Emily McMahon: In an interview you’ve explained that you came to theatre design by a kind of backward route. Could you explain how you came to the theatre?
Jon Bausor: It was quite a roundabout route. My family are all musicians, so I trained as a musician from a young age, although in my heart of hearts I knew I didn’t want to be one. I was more interested in art than music, but I wrestled with this all the way through my life up to the age of 20. I got a place at St Martins and at Oxford at the same time, one to do Art and one to do Music. I went with St Martins, and then after about a week I realised I was totally skint, and I couldn’t afford anything. Oxford offered this choral scholarship which meant everything was paid for and unfortunately that decided it for me.

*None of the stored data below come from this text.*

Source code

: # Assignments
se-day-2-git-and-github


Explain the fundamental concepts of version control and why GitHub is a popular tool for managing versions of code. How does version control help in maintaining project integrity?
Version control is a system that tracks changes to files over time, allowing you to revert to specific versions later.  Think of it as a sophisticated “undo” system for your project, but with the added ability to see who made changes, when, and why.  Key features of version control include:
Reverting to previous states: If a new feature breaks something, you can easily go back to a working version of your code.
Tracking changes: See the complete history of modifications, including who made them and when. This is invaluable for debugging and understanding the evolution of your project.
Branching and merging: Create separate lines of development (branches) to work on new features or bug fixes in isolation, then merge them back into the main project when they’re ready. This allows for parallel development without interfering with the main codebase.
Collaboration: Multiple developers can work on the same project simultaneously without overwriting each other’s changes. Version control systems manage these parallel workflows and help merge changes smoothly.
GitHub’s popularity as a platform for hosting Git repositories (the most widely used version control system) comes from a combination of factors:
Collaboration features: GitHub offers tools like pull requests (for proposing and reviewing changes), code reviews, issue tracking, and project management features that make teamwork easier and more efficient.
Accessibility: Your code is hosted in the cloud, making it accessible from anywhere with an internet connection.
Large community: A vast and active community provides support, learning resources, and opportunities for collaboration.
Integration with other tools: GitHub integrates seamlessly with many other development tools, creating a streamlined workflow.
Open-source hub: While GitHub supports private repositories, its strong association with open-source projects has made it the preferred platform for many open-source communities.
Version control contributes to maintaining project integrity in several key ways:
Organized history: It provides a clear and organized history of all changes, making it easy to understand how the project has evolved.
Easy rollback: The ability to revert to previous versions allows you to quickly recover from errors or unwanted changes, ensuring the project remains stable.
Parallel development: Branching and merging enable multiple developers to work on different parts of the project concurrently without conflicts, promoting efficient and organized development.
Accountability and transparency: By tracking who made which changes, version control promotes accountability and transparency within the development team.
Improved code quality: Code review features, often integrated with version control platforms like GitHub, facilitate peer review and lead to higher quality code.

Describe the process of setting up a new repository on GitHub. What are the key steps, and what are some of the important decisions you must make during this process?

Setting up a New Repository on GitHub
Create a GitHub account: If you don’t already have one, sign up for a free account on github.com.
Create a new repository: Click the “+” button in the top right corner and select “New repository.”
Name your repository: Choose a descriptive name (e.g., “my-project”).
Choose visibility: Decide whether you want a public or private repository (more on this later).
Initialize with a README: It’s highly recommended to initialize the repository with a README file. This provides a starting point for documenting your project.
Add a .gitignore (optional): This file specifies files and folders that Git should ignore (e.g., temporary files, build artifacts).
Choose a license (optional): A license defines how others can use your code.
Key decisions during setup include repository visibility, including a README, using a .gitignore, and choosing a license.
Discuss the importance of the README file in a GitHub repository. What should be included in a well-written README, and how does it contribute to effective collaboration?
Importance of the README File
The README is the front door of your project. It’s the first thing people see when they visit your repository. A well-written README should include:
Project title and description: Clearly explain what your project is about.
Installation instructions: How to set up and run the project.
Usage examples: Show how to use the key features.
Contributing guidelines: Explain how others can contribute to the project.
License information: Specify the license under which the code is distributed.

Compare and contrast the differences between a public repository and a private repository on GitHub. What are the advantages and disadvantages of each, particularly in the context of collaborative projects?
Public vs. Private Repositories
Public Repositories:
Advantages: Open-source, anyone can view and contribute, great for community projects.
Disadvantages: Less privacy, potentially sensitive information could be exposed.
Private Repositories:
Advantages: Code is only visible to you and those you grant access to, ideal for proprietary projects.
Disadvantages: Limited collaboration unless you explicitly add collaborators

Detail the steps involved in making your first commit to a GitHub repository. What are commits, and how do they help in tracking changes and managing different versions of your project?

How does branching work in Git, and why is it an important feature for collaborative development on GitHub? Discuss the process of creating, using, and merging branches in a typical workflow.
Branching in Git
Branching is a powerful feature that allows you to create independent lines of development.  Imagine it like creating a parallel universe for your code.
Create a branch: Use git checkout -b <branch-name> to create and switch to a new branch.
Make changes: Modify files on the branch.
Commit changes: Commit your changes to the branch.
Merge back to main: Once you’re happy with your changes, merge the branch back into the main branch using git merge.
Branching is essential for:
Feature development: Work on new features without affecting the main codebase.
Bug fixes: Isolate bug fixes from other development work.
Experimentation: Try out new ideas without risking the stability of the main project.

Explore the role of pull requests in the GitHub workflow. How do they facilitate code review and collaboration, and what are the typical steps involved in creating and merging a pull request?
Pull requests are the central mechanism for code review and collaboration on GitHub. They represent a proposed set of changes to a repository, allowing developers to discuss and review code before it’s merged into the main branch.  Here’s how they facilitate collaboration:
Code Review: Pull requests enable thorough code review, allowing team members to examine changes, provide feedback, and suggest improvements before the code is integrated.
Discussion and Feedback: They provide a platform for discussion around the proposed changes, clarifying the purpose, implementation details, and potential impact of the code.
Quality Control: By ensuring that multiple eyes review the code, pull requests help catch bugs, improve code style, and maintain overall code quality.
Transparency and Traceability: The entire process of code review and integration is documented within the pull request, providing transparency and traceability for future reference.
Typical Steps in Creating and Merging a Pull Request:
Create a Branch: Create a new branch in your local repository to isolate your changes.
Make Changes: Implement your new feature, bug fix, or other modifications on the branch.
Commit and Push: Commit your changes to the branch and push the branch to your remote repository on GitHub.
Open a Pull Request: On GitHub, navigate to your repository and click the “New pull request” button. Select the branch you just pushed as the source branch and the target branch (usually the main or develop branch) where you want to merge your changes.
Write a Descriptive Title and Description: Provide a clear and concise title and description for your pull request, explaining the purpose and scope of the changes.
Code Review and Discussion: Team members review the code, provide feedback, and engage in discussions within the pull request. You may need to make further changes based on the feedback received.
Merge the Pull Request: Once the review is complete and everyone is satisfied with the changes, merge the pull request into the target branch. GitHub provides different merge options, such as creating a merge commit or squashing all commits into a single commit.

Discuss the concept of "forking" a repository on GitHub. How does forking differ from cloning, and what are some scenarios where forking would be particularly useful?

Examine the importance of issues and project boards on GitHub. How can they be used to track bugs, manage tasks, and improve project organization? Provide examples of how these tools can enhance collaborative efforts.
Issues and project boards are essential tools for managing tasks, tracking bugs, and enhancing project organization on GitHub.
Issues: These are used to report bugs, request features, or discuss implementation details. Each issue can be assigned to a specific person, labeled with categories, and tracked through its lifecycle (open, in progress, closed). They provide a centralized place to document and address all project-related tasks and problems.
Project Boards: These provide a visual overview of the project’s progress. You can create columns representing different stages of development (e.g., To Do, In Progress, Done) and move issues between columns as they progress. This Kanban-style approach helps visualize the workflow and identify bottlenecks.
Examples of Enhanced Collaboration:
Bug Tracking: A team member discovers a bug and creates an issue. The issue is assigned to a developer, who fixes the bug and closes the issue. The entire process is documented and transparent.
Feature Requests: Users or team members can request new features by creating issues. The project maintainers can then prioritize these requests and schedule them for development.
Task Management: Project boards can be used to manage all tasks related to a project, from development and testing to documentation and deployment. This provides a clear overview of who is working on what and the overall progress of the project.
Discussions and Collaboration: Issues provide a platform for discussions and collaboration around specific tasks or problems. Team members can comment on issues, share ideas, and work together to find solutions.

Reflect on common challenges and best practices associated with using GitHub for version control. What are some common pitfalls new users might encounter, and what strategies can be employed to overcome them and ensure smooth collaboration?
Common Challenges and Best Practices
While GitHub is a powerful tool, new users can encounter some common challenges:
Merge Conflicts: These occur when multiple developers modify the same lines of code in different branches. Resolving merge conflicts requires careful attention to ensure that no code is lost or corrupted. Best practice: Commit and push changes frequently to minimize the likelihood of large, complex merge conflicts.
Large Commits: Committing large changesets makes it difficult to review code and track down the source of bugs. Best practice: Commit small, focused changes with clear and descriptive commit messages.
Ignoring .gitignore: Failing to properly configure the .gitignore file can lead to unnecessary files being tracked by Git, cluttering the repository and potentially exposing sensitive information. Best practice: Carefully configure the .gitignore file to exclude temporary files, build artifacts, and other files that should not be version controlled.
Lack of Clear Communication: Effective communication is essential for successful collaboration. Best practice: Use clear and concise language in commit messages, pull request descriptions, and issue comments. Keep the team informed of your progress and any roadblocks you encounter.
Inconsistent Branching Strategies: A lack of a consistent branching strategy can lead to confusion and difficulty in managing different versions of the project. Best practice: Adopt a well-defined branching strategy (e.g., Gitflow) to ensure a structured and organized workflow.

Previous to that I’d got into the RSC. I was the worst actor in the world. I almost fell asleep on stage, and I forgot to go to one show entirely. But I got quite fascinated by the weird, sloped stage [of the Swan theatre] and looking out onto this picture that I’d never seen before as a human being, which is just looking out into the darkness, and feeling this energy looking back at you.
I didn’t want to be an actor, but that started this weird bug in me so that when I went to do a foundation course [in Art] my paintings were always to do with the geometry of space, and I was interested in things like the golden section and proportion in painting. My tutor at the time, a guy called Brian Appleyard, said “You know, you should be a theatre designer.” I didn’t really know what a theatre designer did and I’d met one at the RSC who’d just cut all my hair off and made me cry. But then I started reading books about it, and when I was at university a friend of mine asked me to design an opera. I saw in books that they made these models so I made this random scale model and started playing around with it like a doll’s house. I had no idea how to actually build it, so then I had to get down and dirty and started building it and making it and painting it myself and in the process managed to get paint on a 16th century chapel floor. At two in the morning I was scrubbing off this red paint which I’d got all over this chequered marble floor, and suddenly was like, “This is amazing!”
I didn’t know that courses existed particularly, and it was pre-Google,but I saw an advert for a job in the Guardian for a scenic apprentice at this set builders called Victor Mara, which at the time were the oldest set builders in the West End. I arrived and got this job with a load of Lambeth chippies who all spoke proper London, and I was this posh looking boy from Oxford who didn’t know one end of a hammer from the other. They basically took the piss out of me for a year and asked me to get everything from a glass hammer to a long weight, and I learnt how to build scenery. I met all these amazing designers like John Napier and Bob Crowley and, the one that stuck with me, I met Ian McNeil briefly when he was doing An Inspector Calls. I saw this design and I went, “I want to be a theatre designer.”
But I still think music has had such an influential effect on me. I think about design in the same way I think about a piece of music: it’s structure, and it’s progression from a to b and the phrasing and the development of theme and motif that you see in composition.

Jon Bausor’s design for the Paralympic Games Opening Ceremony.
EM: So the two influence one another. So that feeds into the next question I was going to ask you”¦ I was going to say does your musical background inform your understanding of design and the way you approach designs, and you pretty much answered by saying about musical phrasing and motifs. I suppose the first thing you designed was an opera, so was the move into designing operas quite fluid or were there any problems with it?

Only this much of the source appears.